A helping hand, even if it's tiny, can make a big difference.
Claire Rossow, a pre-kindergarten student at Heritage Elementary, saw that as she hauled a large cardboard box through the gymnasium at Sunnyside Elementary.
Lyla Everett, a first-grade home school student from Olathe, understood it as she carefully selected spiral notebooks for the care package she was putting together.
And Maci Emerick, an eighth-grader at Chisholm Trail Middle School, grasped the concept as she boxed up the assembled care packages.
"It's really cool to see all the changes that can be made in the community," Maci said.
All three students were recent volunteers at KindCraft, a local non-profit organization started by Courtney Smith, an Olathe mom of two who wanted to create volunteer opportunities that families could do together.
Each month, KindCraft brings together families from across Johnson County to participate in hands-on service activities that benefit different charities. The activities range from painting mugs for cancer patients seeking support from Gilda's Club Kansas City to packing bare necessity bags for the homeless for Evolve Outreach Inc.
Families might also be found pouring rice, soy, dried vegetables and vitamins into individual meals for Something to Eat.
At May's event, volunteers assembled 500 bags with pencils, colored pencils and notebooks to be used by Mission Southside this summer as they visit area children. The local organization serves the hungry and homeless population in Johnson County.
Whatever the activity, the focus is always the same: finding ways to engage children in helping others.
"We really want the kids to understand what we are doing and why we are doing it, so it has to be something physical or hands-on," Smith said.
"It's got to be something that can be accessible to a variety of ages because we have everything from 3-and 4-year-olds, all the way up through middle and high school kids who come with their family."
The idea for KindCraft began in 2015 when Smith and her friend, Stephanie Whisner, were looking for service-related activities they could do with their young kids.
"We kept hitting stumbling blocks," Smith said. "We could find things, but a lot of them were like, 'We need these supplies,' and we might go and buy supplies, but then our kids don't really see the connection with what we are doing."
Smith wanted to find something more interactive that helped her children — Tyler, 11, and Brady, 8 — see the impact they could have in the community.
After finding an idea on Pinterest about making no-sew fleece blankets, Smith and Whisner decided to spend a night in December of 2015 making blankets for others. They invited a few other families to join as well and reserved space in the gymnasium at Sunnyside Elementary in Olathe.
"It was really cool to see so many different ages come together and the parents chatting. It just felt like a total bonding experience," Smith said.
After many of the parents shared pictures on social media, more families wanted to participate, and Smith and Whisner set out to find another volunteer opportunity.

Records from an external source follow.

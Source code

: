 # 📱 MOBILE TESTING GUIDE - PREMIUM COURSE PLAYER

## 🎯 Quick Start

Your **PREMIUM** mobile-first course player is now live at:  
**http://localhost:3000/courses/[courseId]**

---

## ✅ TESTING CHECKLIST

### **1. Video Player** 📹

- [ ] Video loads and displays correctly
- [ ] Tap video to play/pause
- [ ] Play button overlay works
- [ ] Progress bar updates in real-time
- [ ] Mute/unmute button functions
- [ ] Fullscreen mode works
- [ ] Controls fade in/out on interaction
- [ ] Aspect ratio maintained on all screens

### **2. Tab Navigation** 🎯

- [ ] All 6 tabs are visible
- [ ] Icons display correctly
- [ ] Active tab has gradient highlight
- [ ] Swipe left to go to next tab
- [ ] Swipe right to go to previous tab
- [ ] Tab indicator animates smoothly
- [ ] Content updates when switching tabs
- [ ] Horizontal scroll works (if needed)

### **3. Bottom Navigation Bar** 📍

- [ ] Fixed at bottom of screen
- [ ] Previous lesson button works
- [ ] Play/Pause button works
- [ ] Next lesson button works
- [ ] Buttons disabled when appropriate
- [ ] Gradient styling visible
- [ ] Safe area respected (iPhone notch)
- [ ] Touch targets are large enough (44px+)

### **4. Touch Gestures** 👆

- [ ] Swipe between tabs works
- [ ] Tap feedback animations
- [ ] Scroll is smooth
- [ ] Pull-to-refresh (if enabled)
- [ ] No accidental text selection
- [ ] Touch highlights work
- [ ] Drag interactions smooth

"After that we were like, OK, 'I feel like this is a calling for us.' I feel like somehow this was meant to be and we need to keep going with this," Smith said. "It just kind of spiraled from there."
By April of 2016, they had named the group and had officially become a non-profit organization.
Today, most of the monthly events are capped at 300 participants and usually fill up in a matter of days after an activity is announced.
Due to its popularity, the organization has also created a Kindcraft kit that includes instructions on how to host three of the organization's most popular events for those who can't make it to the monthly meetings or just want to host their own party.
Whisner's family has moved to Iowa, but Smith continues to watch in amazement as the organization continues to grow.
"It is a lot of work...and so sometimes I get overwhelmed with that, but then every single month we have an event and it's just so rewarding," she said.
KindCraft's success, in part, has been because its mission resonates with so many parents.
"It's pretty cool to have kids realize they can do things to help other people by just giving their time," said Tyler Brannen, an Olathe resident who attended the May event with his children.
But perhaps more importantly, it has also resonated with the children.
"I like helping people in need because it's good to do this stuff," said McKenna Lee, a first-grader at Morse Elementary School, before turning to assemble another bag of supplies.